Anybody else having issues with Airbnb? - PilarC
Anybody here having issues with Airbnb? I am traveling the US and I wished so much I had booked a hotel or hostel for my stays. First apartment I arrived in the US there was no lock on the door of the apartment and I would arrive at the home and sometimes the main door would be open. When I woke up on the last night of my stay something had bitten me on the chest and I got very scared. Second apartment I stayed was really nice but the moved to other apartment and the other apartment was really dirty and the door of my room was broken and did not close when I had booked for a private spae.

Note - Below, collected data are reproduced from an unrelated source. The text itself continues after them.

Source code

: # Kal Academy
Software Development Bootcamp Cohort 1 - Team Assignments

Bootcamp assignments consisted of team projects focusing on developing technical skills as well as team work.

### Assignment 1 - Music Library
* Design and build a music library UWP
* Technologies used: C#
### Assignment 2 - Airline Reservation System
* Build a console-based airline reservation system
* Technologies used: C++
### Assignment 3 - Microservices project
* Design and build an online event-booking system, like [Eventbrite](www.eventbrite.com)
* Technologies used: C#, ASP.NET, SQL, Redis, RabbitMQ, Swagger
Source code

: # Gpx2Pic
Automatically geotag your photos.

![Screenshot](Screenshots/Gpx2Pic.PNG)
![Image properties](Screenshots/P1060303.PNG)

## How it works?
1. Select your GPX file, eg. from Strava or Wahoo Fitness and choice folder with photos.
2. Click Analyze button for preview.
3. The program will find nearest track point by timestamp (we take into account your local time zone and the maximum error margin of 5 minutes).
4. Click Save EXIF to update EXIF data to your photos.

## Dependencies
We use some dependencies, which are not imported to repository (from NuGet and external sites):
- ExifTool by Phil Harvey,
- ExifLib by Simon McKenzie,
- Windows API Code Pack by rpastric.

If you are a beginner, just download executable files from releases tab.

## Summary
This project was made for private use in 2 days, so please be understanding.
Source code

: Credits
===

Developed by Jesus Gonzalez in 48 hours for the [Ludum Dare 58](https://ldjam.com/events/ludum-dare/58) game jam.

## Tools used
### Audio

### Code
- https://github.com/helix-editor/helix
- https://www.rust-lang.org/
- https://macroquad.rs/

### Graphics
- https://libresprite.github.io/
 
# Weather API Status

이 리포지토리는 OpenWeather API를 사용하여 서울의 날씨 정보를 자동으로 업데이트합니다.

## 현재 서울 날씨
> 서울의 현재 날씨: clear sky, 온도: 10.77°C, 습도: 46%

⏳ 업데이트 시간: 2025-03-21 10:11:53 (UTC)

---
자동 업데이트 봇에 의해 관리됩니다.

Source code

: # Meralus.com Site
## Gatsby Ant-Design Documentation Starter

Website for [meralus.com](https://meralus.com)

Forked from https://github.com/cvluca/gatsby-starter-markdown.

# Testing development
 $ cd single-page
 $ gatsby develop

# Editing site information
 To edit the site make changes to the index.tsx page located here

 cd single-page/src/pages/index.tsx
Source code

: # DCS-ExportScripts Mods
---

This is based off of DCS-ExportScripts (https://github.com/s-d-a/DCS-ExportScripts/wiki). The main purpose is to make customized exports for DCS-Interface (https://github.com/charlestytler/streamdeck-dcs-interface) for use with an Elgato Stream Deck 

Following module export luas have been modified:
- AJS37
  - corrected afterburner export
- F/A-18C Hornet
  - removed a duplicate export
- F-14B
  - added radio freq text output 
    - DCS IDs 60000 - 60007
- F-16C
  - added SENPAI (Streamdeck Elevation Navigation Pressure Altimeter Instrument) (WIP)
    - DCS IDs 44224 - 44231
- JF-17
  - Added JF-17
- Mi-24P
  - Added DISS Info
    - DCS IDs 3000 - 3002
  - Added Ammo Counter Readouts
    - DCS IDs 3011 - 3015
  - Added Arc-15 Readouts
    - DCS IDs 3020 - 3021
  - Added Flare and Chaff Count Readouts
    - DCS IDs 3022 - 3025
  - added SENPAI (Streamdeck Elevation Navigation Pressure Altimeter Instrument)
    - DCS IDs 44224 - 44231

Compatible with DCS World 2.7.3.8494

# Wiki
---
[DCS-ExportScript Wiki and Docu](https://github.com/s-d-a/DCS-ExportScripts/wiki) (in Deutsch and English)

The owner had four bullies as he did not come himself than when they heard me complaining to Airbnb that they were making loud noise they enter the room without my permsission and they told me I should leave because I was complaining to Airbnb or they would hit me. They broke my case and left me on the street in the middle of the night. Airbnb promised me they would pay me the nightly rate for  a hotel and they did not. They told me I could tell the owner to get a refund for my broken case but I cannot do it as the reservation was cancelled. Airbnb is ignoring my messages and now I am in other Airbnb that is as expensive as a hotel and it is extremely dirty. I am not complaining but I am having a horrible holiday due to have made the mistake of booking with Airbnb. This is simply unacceptable. I am wondering if other people had this experiences. I would have been much happier in a hostel I think. Much cleaner that this infected places where I am staying.
======
ben165
If you search online you'll find many of these stories. AirBNB got already too
big, it is really hard to talk to the customer service or get the money back
if you're not happy. It's like Ebay, you need to be lucky nowadays.

I prefer booking over Booking.com if I'm not sure about the offer. It's sad
where it went... And yes, it's often overpriced...

I'm traveling for a long time now, and all I can say is people are shit. I
have seen rooms totally destroyed or made dirty by visitors. It goes also the
other way around. If it's not mine, I don't care.